Information given
- Opening Delimiter -

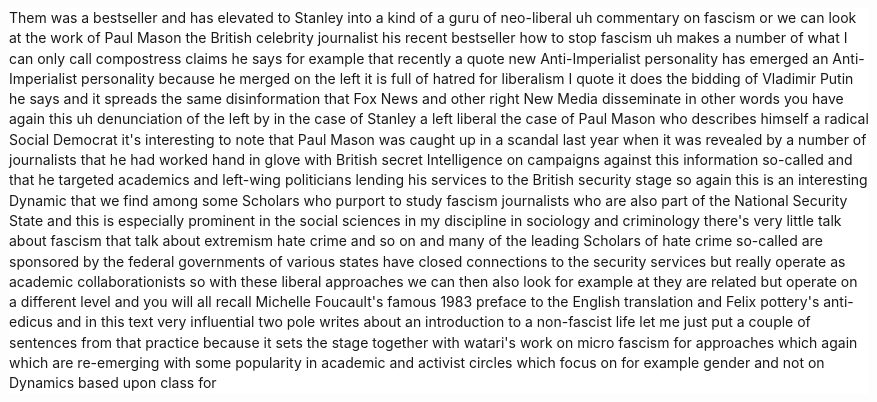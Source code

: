 Them
was a bestseller and has elevated to
Stanley into a kind of a guru of
neo-liberal uh commentary on fascism or
we can look at the work of Paul Mason
the British celebrity journalist his
recent bestseller how to stop fascism uh
makes a number of what I can only call
compostress claims he says for example
that recently a quote new
Anti-Imperialist personality has emerged
an Anti-Imperialist personality
because he merged on the left it is full
of hatred for liberalism I quote it does
the bidding of Vladimir Putin he says
and it spreads the same disinformation
that Fox News and other right New Media
disseminate in other words you have
again this uh denunciation of the left
by in the case of Stanley a left liberal
the case of Paul Mason who describes
himself a radical Social Democrat it's
interesting to note that Paul Mason was
caught up in a scandal last year when it
was revealed by a number of journalists
that he had worked hand in glove with
British secret Intelligence on campaigns
against this information so-called and
that he targeted academics and left-wing
politicians lending his services to the
British security stage so again this is
an interesting Dynamic that we find
among some Scholars who purport to study
fascism journalists who are also part of
the National Security State and this is
especially prominent in the social
sciences in my discipline in sociology
and criminology there's very little talk
about fascism that talk about extremism
hate crime and so on and many of the
leading Scholars of hate crime so-called
are sponsored by the federal governments
of various states have closed
connections to the security services
but really operate as academic
collaborationists
so with these liberal approaches we can
then also look for example at they are
related but operate on a different level
and you will all recall Michelle
Foucault's famous 1983 preface to the
English translation
and Felix pottery's anti-edicus and in
this text very influential
two pole writes about an introduction to
a non-fascist life let me just put a
couple of sentences from that practice
because it sets the stage together with
watari's work on micro fascism for
approaches which again which are
re-emerging with some popularity in
academic and activist circles which
focus on for example gender
and not on Dynamics based upon class for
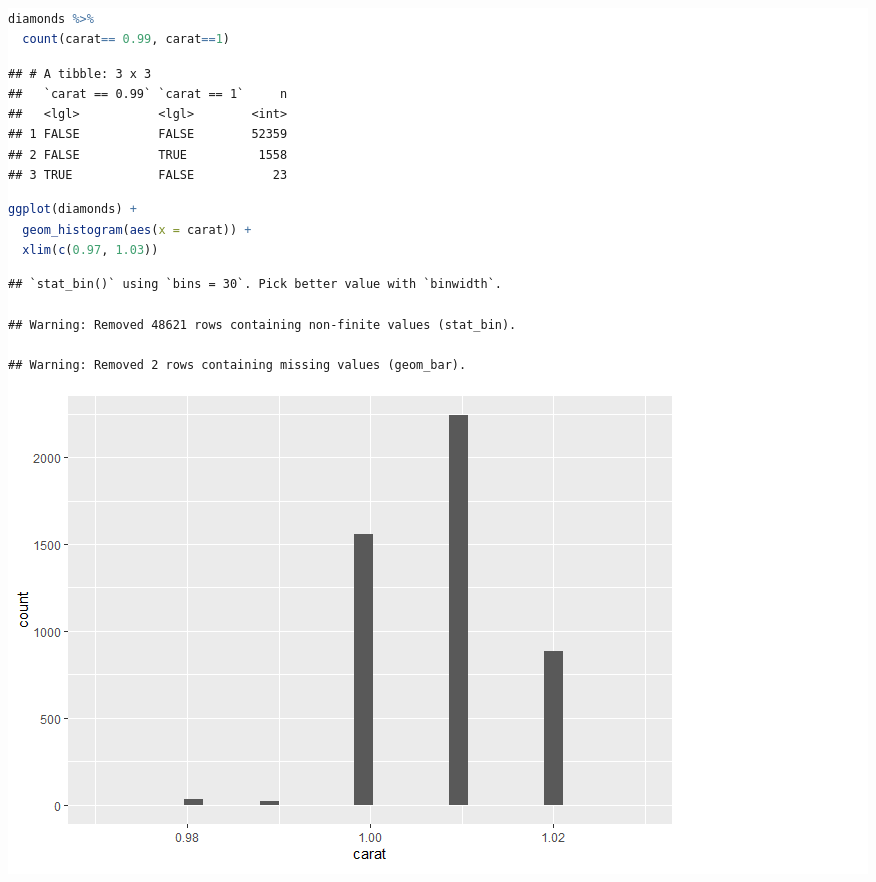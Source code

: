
 ``` r
diamonds %>% 
  count(carat== 0.99, carat==1) 
```

    ## # A tibble: 3 x 3
    ##   `carat == 0.99` `carat == 1`     n
    ##   <lgl>           <lgl>        <int>
    ## 1 FALSE           FALSE        52359
    ## 2 FALSE           TRUE          1558
    ## 3 TRUE            FALSE           23

``` r
ggplot(diamonds) + 
  geom_histogram(aes(x = carat)) +
  xlim(c(0.97, 1.03))
```

    ## `stat_bin()` using `bins = 30`. Pick better value with `binwidth`.

    ## Warning: Removed 48621 rows containing non-finite values (stat_bin).

    ## Warning: Removed 2 rows containing missing values (geom_bar).

![](report_files/figure-gfm/unnamed-chunk-17-1.png)

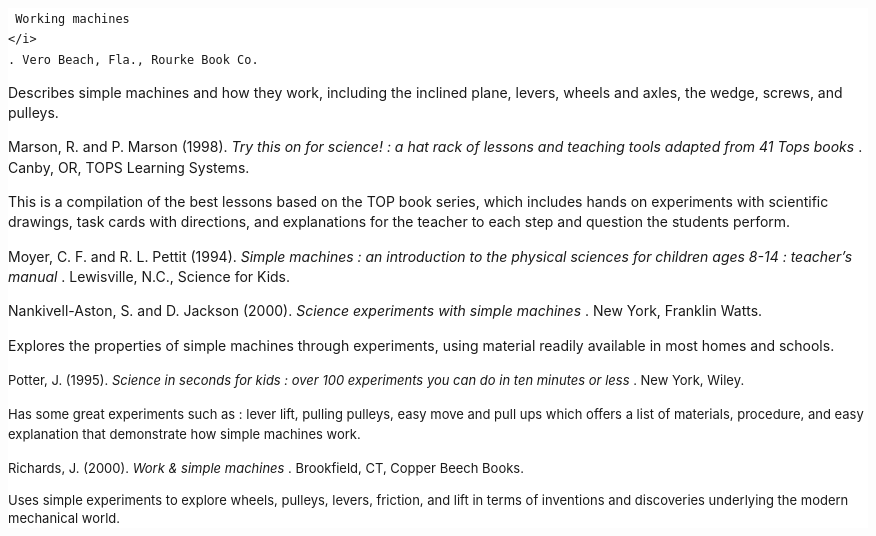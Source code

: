      Working machines
    </i>
    . Vero Beach, Fla., Rourke Book Co.
   </p>
   <p>
    Describes simple machines and how they work, including the inclined plane, levers, wheels and axles, the wedge, screws, and pulleys.
   </p>
<p>
    Marson, R. and P. Marson (1998).
    <i>
     Try this on for science! : a hat rack of lessons and teaching tools adapted from 41 Tops books
    </i>
    . Canby, OR, TOPS Learning Systems.
   </p>
   <p>
    This is a compilation of the best lessons based on the TOP book series, which includes hands on experiments with scientific drawings, task cards with directions, and explanations for the teacher to each step and question the students perform.
   </p>
<p>
    Moyer, C. F. and R. L. Pettit (1994).
    <i>
     Simple machines : an introduction to the physical sciences for children ages 8-14 : teacher’s manual
    </i>
    . Lewisville, N.C., Science for Kids.
   </p>
<p>
    Nankivell-Aston, S. and D. Jackson (2000).
    <i>
     Science experiments with simple machines
    </i>
    . New York, Franklin Watts.
   </p>
   <p>
    Explores the properties of simple machines through experiments, using material readily available in most homes and schools.
   </p>
</font>
 </p>
 <p>
  <font size="-1">
   Potter, J. (1995).
   <i>
    Science in seconds for kids : over 100 experiments you can do in ten minutes or less
   </i>
   . New York, Wiley.
   <p>
    Has some great experiments such as : lever lift, pulling pulleys, easy move and pull ups which offers a list of materials, procedure, and easy explanation that demonstrate how simple machines work.
   </p>
<p>
    Richards, J. (2000).
    <i>
     Work &amp; simple machines
    </i>
    . Brookfield, CT, Copper Beech Books.
   </p>
   <p>
    Uses simple experiments to explore wheels, pulleys, levers, friction, and lift in terms of inventions and discoveries underlying the modern mechanical world.
   </p>
<p>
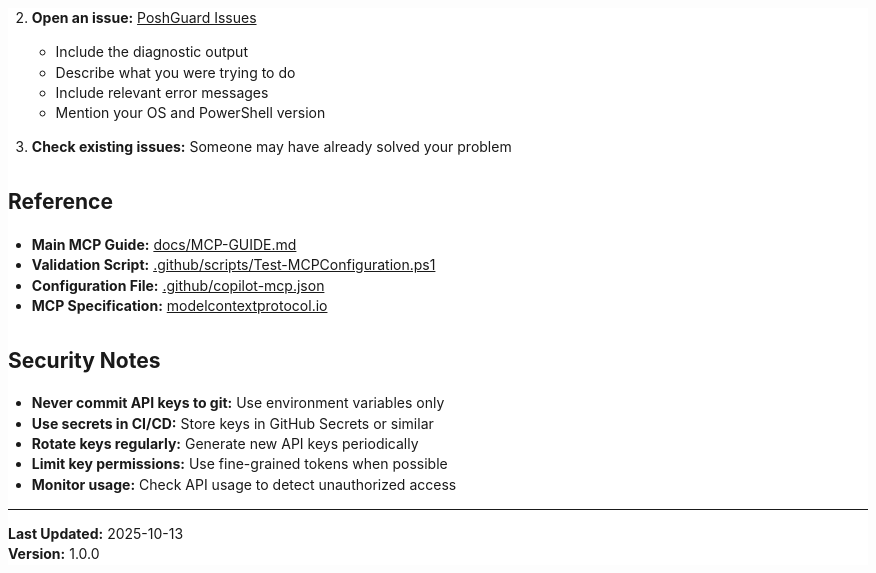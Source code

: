 2. **Open an issue:** [PoshGuard Issues](https://github.com/cboyd0319/PoshGuard/issues)
   - Include the diagnostic output
   - Describe what you were trying to do
   - Include relevant error messages
   - Mention your OS and PowerShell version

3. **Check existing issues:** Someone may have already solved your problem

## Reference

- **Main MCP Guide:** [docs/MCP-GUIDE.md](../../MCP-GUIDE.md)
- **Validation Script:** [.github/scripts/Test-MCPConfiguration.ps1](../../../.github/scripts/Test-MCPConfiguration.ps1)
- **Configuration File:** [.github/copilot-mcp.json](../../../.github/copilot-mcp.json)
- **MCP Specification:** [modelcontextprotocol.io](https://modelcontextprotocol.io/)

## Security Notes

- **Never commit API keys to git:** Use environment variables only
- **Use secrets in CI/CD:** Store keys in GitHub Secrets or similar
- **Rotate keys regularly:** Generate new API keys periodically
- **Limit key permissions:** Use fine-grained tokens when possible
- **Monitor usage:** Check API usage to detect unauthorized access

---

**Last Updated:** 2025-10-13  
**Version:** 1.0.0
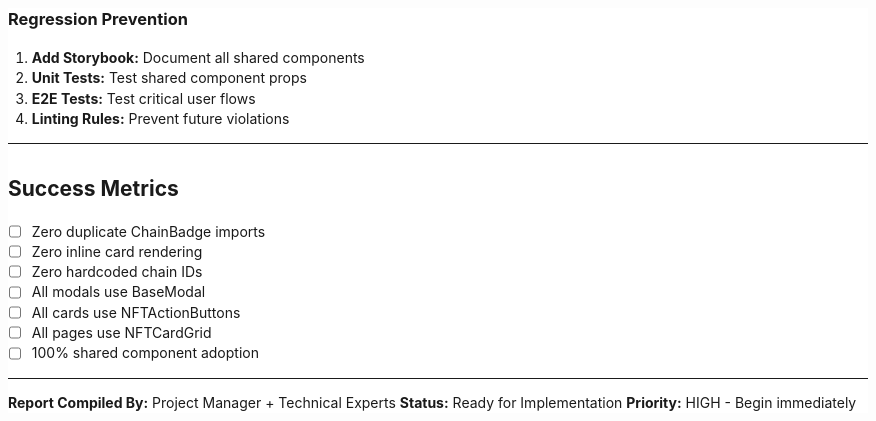 ### Regression Prevention

1. **Add Storybook:** Document all shared components
2. **Unit Tests:** Test shared component props
3. **E2E Tests:** Test critical user flows
4. **Linting Rules:** Prevent future violations

---

## Success Metrics

- [ ] Zero duplicate ChainBadge imports
- [ ] Zero inline card rendering
- [ ] Zero hardcoded chain IDs
- [ ] All modals use BaseModal
- [ ] All cards use NFTActionButtons
- [ ] All pages use NFTCardGrid
- [ ] 100% shared component adoption

---

**Report Compiled By:** Project Manager + Technical Experts
**Status:** Ready for Implementation
**Priority:** HIGH - Begin immediately
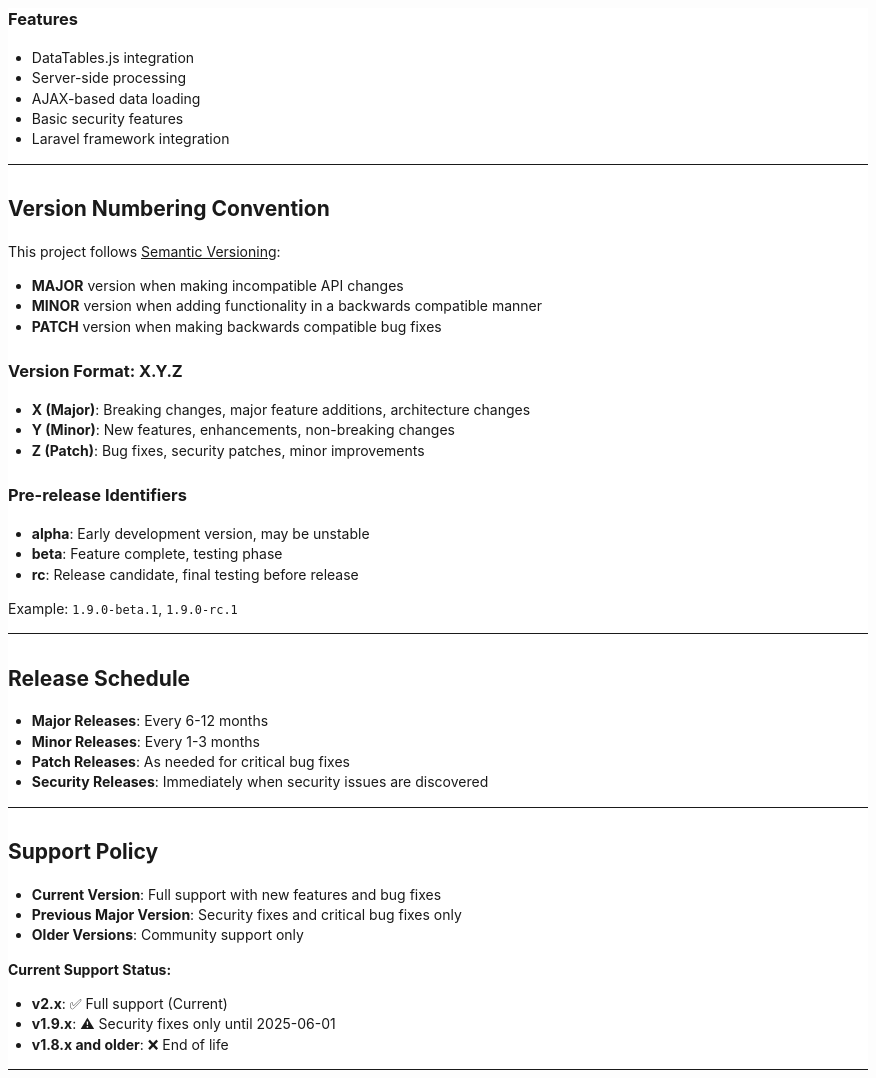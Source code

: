 ### Features
- DataTables.js integration
- Server-side processing
- AJAX-based data loading
- Basic security features
- Laravel framework integration

---

## Version Numbering Convention

This project follows [Semantic Versioning](https://semver.org/):

- **MAJOR** version when making incompatible API changes
- **MINOR** version when adding functionality in a backwards compatible manner  
- **PATCH** version when making backwards compatible bug fixes

### Version Format: X.Y.Z

- **X (Major)**: Breaking changes, major feature additions, architecture changes
- **Y (Minor)**: New features, enhancements, non-breaking changes  
- **Z (Patch)**: Bug fixes, security patches, minor improvements

### Pre-release Identifiers

- **alpha**: Early development version, may be unstable
- **beta**: Feature complete, testing phase
- **rc**: Release candidate, final testing before release

Example: `1.9.0-beta.1`, `1.9.0-rc.1`

---

## Release Schedule

- **Major Releases**: Every 6-12 months
- **Minor Releases**: Every 1-3 months  
- **Patch Releases**: As needed for critical bug fixes
- **Security Releases**: Immediately when security issues are discovered

---

## Support Policy

- **Current Version**: Full support with new features and bug fixes
- **Previous Major Version**: Security fixes and critical bug fixes only
- **Older Versions**: Community support only

**Current Support Status:**
- **v2.x**: ✅ Full support (Current)
- **v1.9.x**: ⚠️ Security fixes only until 2025-06-01
- **v1.8.x and older**: ❌ End of life

---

- Closing Delimiter -

Problem to solve
Only lines containing the word "values" should be copied from the material above.

Problem solution
    ## Warning: Removed 48621 rows containing non-finite values (stat_bin).
    ## Warning: Removed 2 rows containing missing values (geom_bar).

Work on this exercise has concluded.